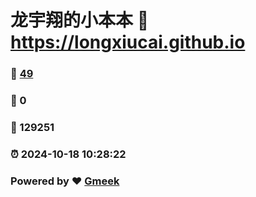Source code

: # 龙宇翔的小本本 :link: https://longxiucai.github.io 
### :page_facing_up: [49](https://longxiucai.github.io/tag.html) 
### :speech_balloon: 0 
### :hibiscus: 129251 
### :alarm_clock: 2024-10-18 10:28:22 
### Powered by :heart: [Gmeek](https://github.com/Meekdai/Gmeek)
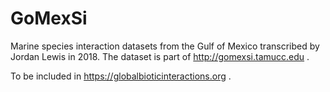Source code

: # GoMexSi

Marine species interaction datasets from the Gulf of Mexico transcribed by Jordan Lewis in 2018. The dataset is part of http://gomexsi.tamucc.edu .  

To be included in https://globalbioticinteractions.org . 
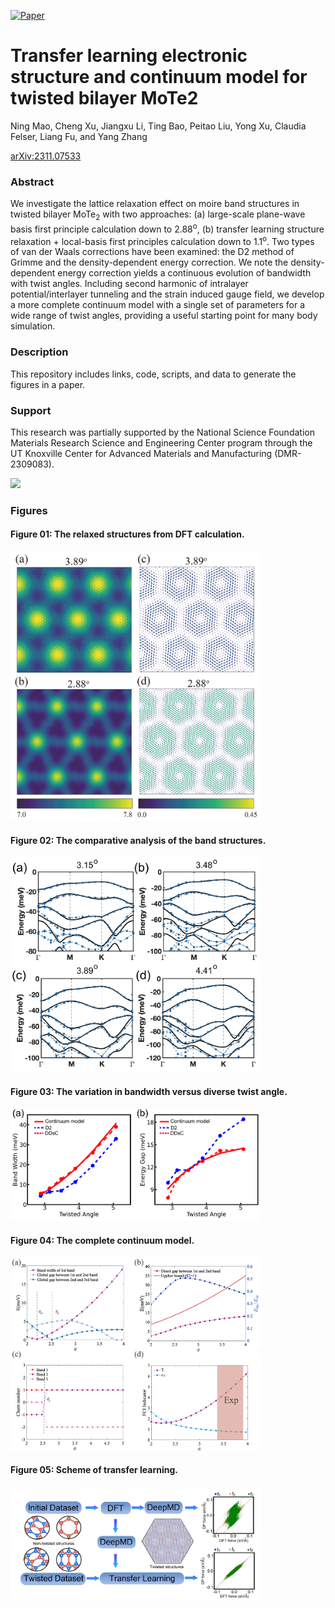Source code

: [![Paper](https://img.shields.io/badge/paper-arXiv%3A2311.07533-B31B1B.svg)](https://arxiv.org/abs/2311.07533)

# Transfer learning electronic structure and continuum model for twisted bilayer MoTe2

Ning Mao, Cheng Xu, Jiangxu Li, Ting Bao, Peitao Liu, Yong Xu, Claudia Felser, Liang Fu, and Yang Zhang

[arXiv:2311.07533](https://arxiv.org/abs/2311.07533)

### Abstract
We investigate the lattice relaxation effect on moire band structures in twisted bilayer MoTe<sub>2</sub> with two approaches: (a) large-scale plane-wave basis first principle calculation down to 2.88<sup>o</sup>, (b) transfer learning structure relaxation + local-basis first principles calculation down to 1.1<sup>o</sup>. Two types of van der Waals corrections have been examined: the D2 method of Grimme and the density-dependent energy correction. We note the density-dependent energy correction yields a continuous evolution of bandwidth with twist angles. Including second harmonic of intralayer potential/interlayer tunneling and the strain induced gauge field, we develop a more complete continuum model with a single set of parameters for a wide range of twist angles, providing a useful starting point for many body simulation.

### Description
This repository includes links, code, scripts, and data to generate the figures in a paper.

### Support
This research was partially supported by the National Science Foundation Materials Research Science and Engineering Center program through the UT Knoxville Center for Advanced Materials and Manufacturing (DMR-2309083). 

<img width="400px" src="https://new.nsf.gov/themes/custom/nsf_theme/components/images/logo/logo-desktop.svg">

### Figures

#### Figure 01: The relaxed structures from DFT calculation.
<img src="https://github.com/maon-del/transfer-learning/blob/main/figures/low_precision/fig1-2.png" width="400px">

#### Figure 02: The comparative analysis of the band structures.
<img src="https://github.com/maon-del/transfer-learning/blob/main/figures/low_precision/Fig2_model.png" width="400px">

#### Figure 03: The variation in bandwidth versus diverse twist angle.
<img src="https://github.com/maon-del/transfer-learning/blob/main/figures/low_precision/Fig3_bandwidth.png" width="400px">

#### Figure 04: The complete continuum model.
<img src="https://github.com/maon-del/transfer-learning/blob/main/figures/low_precision/Fig4.png" width="400px">

#### Figure 05: Scheme of transfer learning.
<img src="https://github.com/maon-del/transfer-learning/blob/main/figures/low_precision/Fig5_transfer_learning.png" width="400px">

* * * * *

PROBLEM DETAILS » Restate every line above exactly, omitting images.

EXERCISE RESPONSE »
Source code

: # 龙宇翔的小本本 :link: https://longxiucai.github.io 
### :page_facing_up: [49](https://longxiucai.github.io/tag.html) 
### :speech_balloon: 0 
### :hibiscus: 129251 
### :alarm_clock: 2024-10-18 10:28:22 
### Powered by :heart: [Gmeek](https://github.com/Meekdai/Gmeek)
Source code

: # GoMexSi

Marine species interaction datasets from the Gulf of Mexico transcribed by Jordan Lewis in 2018. The dataset is part of http://gomexsi.tamucc.edu .  

To be included in https://globalbioticinteractions.org . 
Source code

: [![Paper](https://img.shields.io/badge/paper-arXiv%3A2311.07533-B31B1B.svg)](https://arxiv.org/abs/2311.07533)

# Transfer learning electronic structure and continuum model for twisted bilayer MoTe2

Ning Mao, Cheng Xu, Jiangxu Li, Ting Bao, Peitao Liu, Yong Xu, Claudia Felser, Liang Fu, and Yang Zhang

[arXiv:2311.07533](https://arxiv.org/abs/2311.07533)

### Abstract
We investigate the lattice relaxation effect on moire band structures in twisted bilayer MoTe<sub>2</sub> with two approaches: (a) large-scale plane-wave basis first principle calculation down to 2.88<sup>o</sup>, (b) transfer learning structure relaxation + local-basis first principles calculation down to 1.1<sup>o</sup>. Two types of van der Waals corrections have been examined: the D2 method of Grimme and the density-dependent energy correction. We note the density-dependent energy correction yields a continuous evolution of bandwidth with twist angles. Including second harmonic of intralayer potential/interlayer tunneling and the strain induced gauge field, we develop a more complete continuum model with a single set of parameters for a wide range of twist angles, providing a useful starting point for many body simulation.

### Description
This repository includes links, code, scripts, and data to generate the figures in a paper.

### Support
This research was partially supported by the National Science Foundation Materials Research Science and Engineering Center program through the UT Knoxville Center for Advanced Materials and Manufacturing (DMR-2309083). 

<img width="400px" src="https://new.nsf.gov/themes/custom/nsf_theme/components/images/logo/logo-desktop.svg">

### Figures

#### Figure 01: The relaxed structures from DFT calculation.
<img src="https://github.com/maon-del/transfer-learning/blob/main/figures/low_precision/fig1-2.png" width="400px">

#### Figure 02: The comparative analysis of the band structures.
<img src="https://github.com/maon-del/transfer-learning/blob/main/figures/low_precision/Fig2_model.png" width="400px">

#### Figure 03: The variation in bandwidth versus diverse twist angle.
<img src="https://github.com/maon-del/transfer-learning/blob/main/figures/low_precision/Fig3_bandwidth.png" width="400px">

#### Figure 04: The complete continuum model.
<img src="https://github.com/maon-del/transfer-learning/blob/main/figures/low_precision/Fig4.png" width="400px">

#### Figure 05: Scheme of transfer learning.
<img src="https://github.com/maon-del/transfer-learning/blob/main/figures/low_precision/Fig5_transfer_learning.png" width="400px">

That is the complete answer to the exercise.